New York-listed global energy management company World Kinect Corporation (WKC) on Thursday (23 April) recorded a 18% on year increase in gross profit for the first quarter (Q1) of 2026.

The company posted gross profit of USD 271.2 million in Q1 2026, 17.7% higher than gross profit of USD 230.4 million seen during Q1 2025.

Revenue for its combined aviation, land and marine segments in Q1 2026 was USD 9.69 billion, a 2.5% decrease from revenue of USD 9.45 billion in Q1 2025.

Specifically, the marine segment generated gross profit of USD 66.4 million in Q1 2026, up by 86% on year from USD 35.7 million in Q1 2026.

This was primarily driven by significantly higher bunker fuel prices, elevated price volatility, and strong execution supported by disciplined risk management in a dynamic market environment.

In total, WKC sold 3.9 million metric tonnes (mt) of bunker fuel during Q1 2026, up by 4% from 3.7 million mt of marine fuels during the similar period of last year.

“This strong performance marks our third best quarter on record for marine. We entered the quarter expecting a low price, lower volatility environment,” Jose-Miguel Tejada, Executive VP & CFO, said in a recent earnings call as quoted by Seeking Alpha.

“However, in March, conditions shifted quickly with volatility increasing sharply and average bunker prices rising approximately 70% month-over-month.
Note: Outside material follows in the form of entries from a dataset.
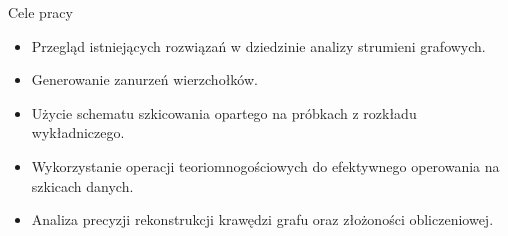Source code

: \begin{frame}[squeeze]{Cele pracy}
    \begin{itemize}
        \setlength\itemsep{1em}
        \item Przegląd istniejących rozwiązań w dziedzinie analizy strumieni grafowych.
        \item Generowanie zanurzeń wierzchołków.
        \item Użycie schematu szkicowania opartego na próbkach z rozkładu wykładniczego.
        \item Wykorzystanie operacji teoriomnogościowych do efektywnego operowania na szkicach danych.
        \item Analiza precyzji rekonstrukcji krawędzi grafu oraz złożoności obliczeniowej.
    \end{itemize}
\end{frame}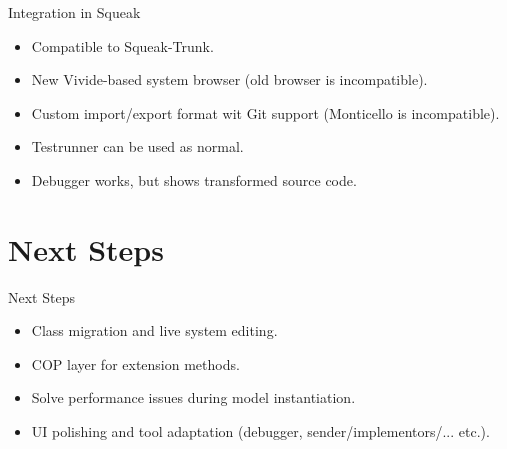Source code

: \documentclass[xcolor=dvipsname, handout]{beamer} %
\begin{document}
\begin{frame}{Integration in Squeak}
\begin{itemize}
  \item Compatible to Squeak-Trunk.
  \item New Vivide-based system browser (old browser is incompatible).
  \item Custom import/export format wit Git support (Monticello is incompatible).
  \item Testrunner can be used as normal.
  \item Debugger works, but shows transformed source code.
\end{itemize}
\end{frame}

\section{Next Steps}
\begin{frame}{Next Steps}
  \begin{itemize}
    \item Class migration and live system editing.
    \item COP layer for extension methods.
    \item Solve performance issues during model instantiation.
    \item UI polishing and tool adaptation (debugger, sender/implementors/... etc.).
  \end{itemize}
\end{frame}
\end{document}

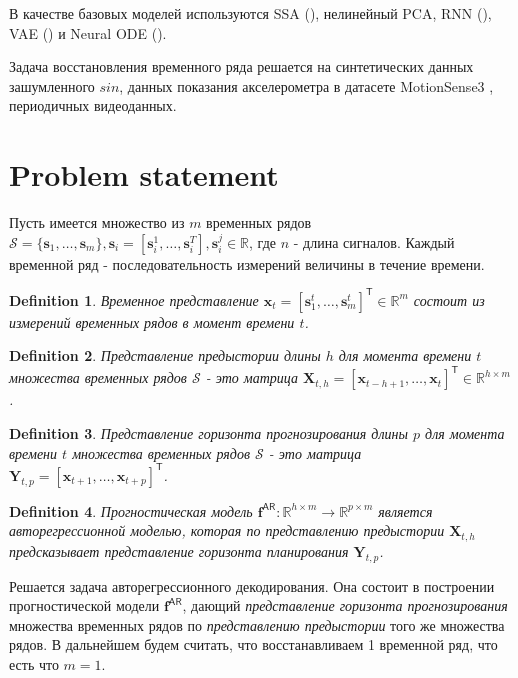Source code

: \documentclass[12pt, twoside]{article}
\newtheorem{definition}{Definition}
\begin{document}
В качестве базовых моделей используются SSA (\citep{golyandina2001analysis}), нелинейный PCA, RNN (\citep{bronstein2021geometric}), VAE (\citep{kingma2019introduction}) и Neural ODE (\citep{chen2018neural}).

Задача восстановления временного ряда решается на синтетических данных зашумленного $sin$, данных показания акселерометра в датасете MotionSense3 \citep{malekzadeh2018protecting}, периодичных видеоданных. 

\section{Problem statement}
Пусть имеется множество из $m$ временных рядов $\mathcal{S}=\{\mathbf{s}_1, \dots, \mathbf{s}_{m}\}, \mathbf{s}_i = [\mathbf{s}_i^1, \dots, \mathbf{s}_i^T], \mathbf{s}_i^j \in \mathbb{R}$, где $n$ - длина сигналов. Каждый временной ряд - последовательность измерений величины в течение времени.

\begin{definition}
Временное представление $\mathbf{x}_t = [\mathbf{s}_1^t, \dots, \mathbf{s}_m^t]^{\mathsf{T}} \in \mathbb{R}^m$ состоит из измерений временных рядов в момент времени $t$.
\end{definition}


\begin{definition}
Представление предыстории длины $h$ для момента времени $t$ множества временных рядов $\mathcal{S}$ - это матрица $\mathbf{X}_{t,h} = [\mathbf{x}_{t-h+1}, \dots, \mathbf{x}_{t}]^{\mathsf{T}} \in \mathbb{R}^{h \times m}$.
\end{definition}

\begin{definition}
Представление горизонта прогнозирования длины $p$ для момента времени $t$ множества временных рядов $\mathcal{S}$ - это матрица $\mathbf{Y}_{t, p} = [\mathbf{x}_{t+1}, \dots, \mathbf{x}_{t+p}]^{\mathsf{T}}$.
\end{definition}

\begin{definition}
Прогностическая модель $\mathbf{f}^{\mathsf{AR}}: \mathbb{R}^{h \times m} \to \mathbb{R}^{p \times m}$ является авторегрессионной моделью, которая по представлению предыстории $\mathbf{X}_{t, h}$ предсказывает представление горизонта планирования $\mathbf{Y}_{t, p}$.
\end{definition}

Решается задача авторегрессионного декодирования. Она состоит в построении прогностической модели $\mathbf{f}^{\mathsf{AR}}$, дающий \textit{представление горизонта прогнозирования} множества временных рядов по \textit{представлению предыстории} того же множества рядов. В дальнейшем будем считать, что восстанавливаем 1 временной ряд, что есть что $m=1$.
\end{document}
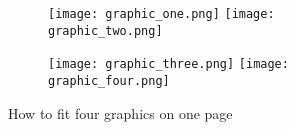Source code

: \documentclass{book}
\begin{document}
	\begin{figure}

		\begin{subfigure}[l]{0.5\textwidth}
		\texttt{[image: graphic\_one.png]}
		\texttt{[image: graphic\_two.png]}
		\end{subfigure}


		
		\begin{subfigure}[r]{0.5\textwidth}
		\texttt{[image: graphic\_three.png]}
		\texttt{[image: graphic\_four.png]}
		\end{subfigure}

		\caption{How to fit four graphics on one page}
		
		\label{figure:multipage}
		
	\end{figure}
\end{document}
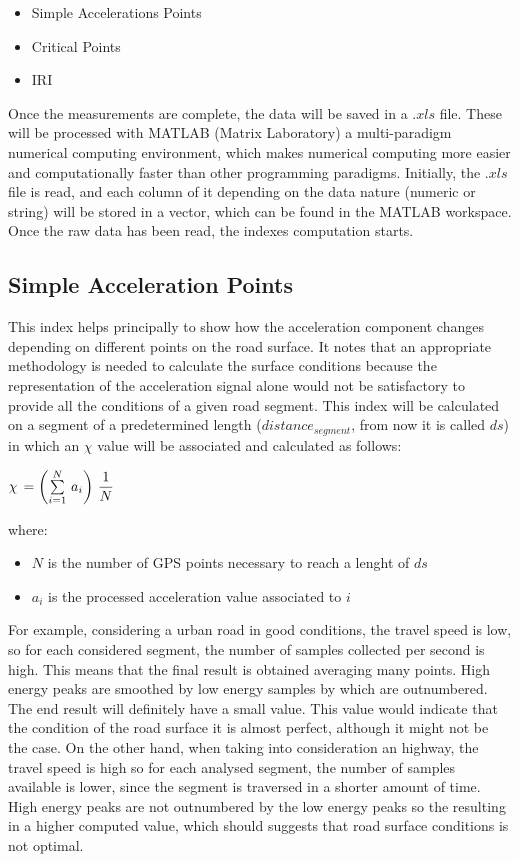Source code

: \documentclass[tesi]{subfiles}
\begin{document}
 \begin{itemize}
 \item Simple Accelerations Points
 \item Critical Points
 \item IRI
 \end{itemize}
 
Once the measurements are complete, the data will be saved in a $.xls$ file.
These will be processed with MATLAB (Matrix Laboratory) a multi-paradigm numerical computing environment, which makes numerical computing more easier and computationally faster than other programming paradigms.
Initially, the $.xls$ file is read, and each column of it depending on the data nature (numeric or string) will be stored in a vector, which can be found in the MATLAB workspace.
Once the raw data has been read, the indexes computation starts.

\clearpage
\subsection{Simple Acceleration Points}\label{ssc:Simple Accelerations Points}
This index helps principally to show how the acceleration component changes depending on different points on the road surface.
It notes that an appropriate methodology is needed to calculate the surface conditions because the representation of the acceleration signal alone would not be satisfactory to provide all the conditions of a given road segment. This index will be calculated on a segment of a predetermined length ($distance_{segment}$, from now it is called $ds$) in which an $\chi$ value will be associated and calculated as follows:

\begin{center}
{\large  $\chi \thinspace = \left( \sum \limits_{i=1}^{N} \thinspace a_{i} \right) \thinspace \dfrac{1}{N}$}
\end{center}\label{eq:sap}
where:
\begin{itemize}
\item $N$ is the number of GPS points necessary to reach a lenght of $ds$
\item $a_{i}$ is the processed acceleration value associated to $i$
\end{itemize}

For example, considering a urban road in good conditions, the travel speed is low, so for each considered segment, the number of samples collected per second is high.
This means that the final result is obtained averaging many points.
High energy peaks are smoothed by low energy samples by which are outnumbered.
The end result will definitely have a small value.
This value would indicate that the condition of the road surface it is almost perfect, although it might not be the case.
On the other hand, when taking into consideration an highway, the travel speed is  high so for each analysed segment, the number of samples available is lower, since the segment is traversed in a shorter amount of time.
High energy peaks are not outnumbered by the low energy peaks so the resulting in a higher computed value, which should suggests that road surface conditions is not optimal.
\end{document}
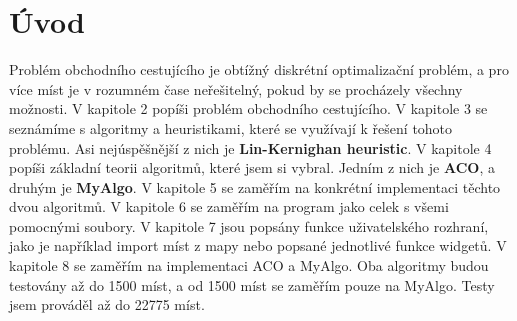 
%
\chapter{Úvod}
Problém obchodního cestujícího je obtížný diskrétní optimalizační problém, a pro více míst je v rozumném čase neřešitelný, pokud by se procházely všechny možnosti. V kapitole 2 popíši problém obchodního cestujícího. V kapitole 3 se seznámíme s algoritmy a heuristikami, které se využívají k řešení tohoto problému. Asi nejúspěšnější z nich je \textbf{Lin-Kernighan heuristic}. V kapitole 4 popíši základní teorii algoritmů, které jsem si vybral. Jedním z nich je \textbf{ACO}, a druhým je \textbf{MyAlgo}. V kapitole 5 se zaměřím na konkrétní implementaci těchto dvou algoritmů. V kapitole 6 se zaměřím na program jako celek s všemi pomocnými soubory. V kapitole 7 jsou popsány funkce uživatelského rozhraní, jako je například import míst z mapy nebo popsané jednotlivé funkce widgetů. V kapitole 8 se zaměřím na implementaci ACO a MyAlgo. Oba algoritmy budou testovány až do 1500 míst, a od 1500 míst se zaměřím pouze na MyAlgo. Testy jsem prováděl až do 22775 míst.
By leveraging our supplier relationships and strong balance sheet, the team did what they do best and executed extremely well, supporting our customers while capturing strong risk-adjusted returns in our core resale business and in our physical inventory locations.”

He said the company is expecting marine gross profit to be lower sequentially as pricing volatility moderate for the second quarter of the year, though gross profit should be meaningfully higher year-over-year.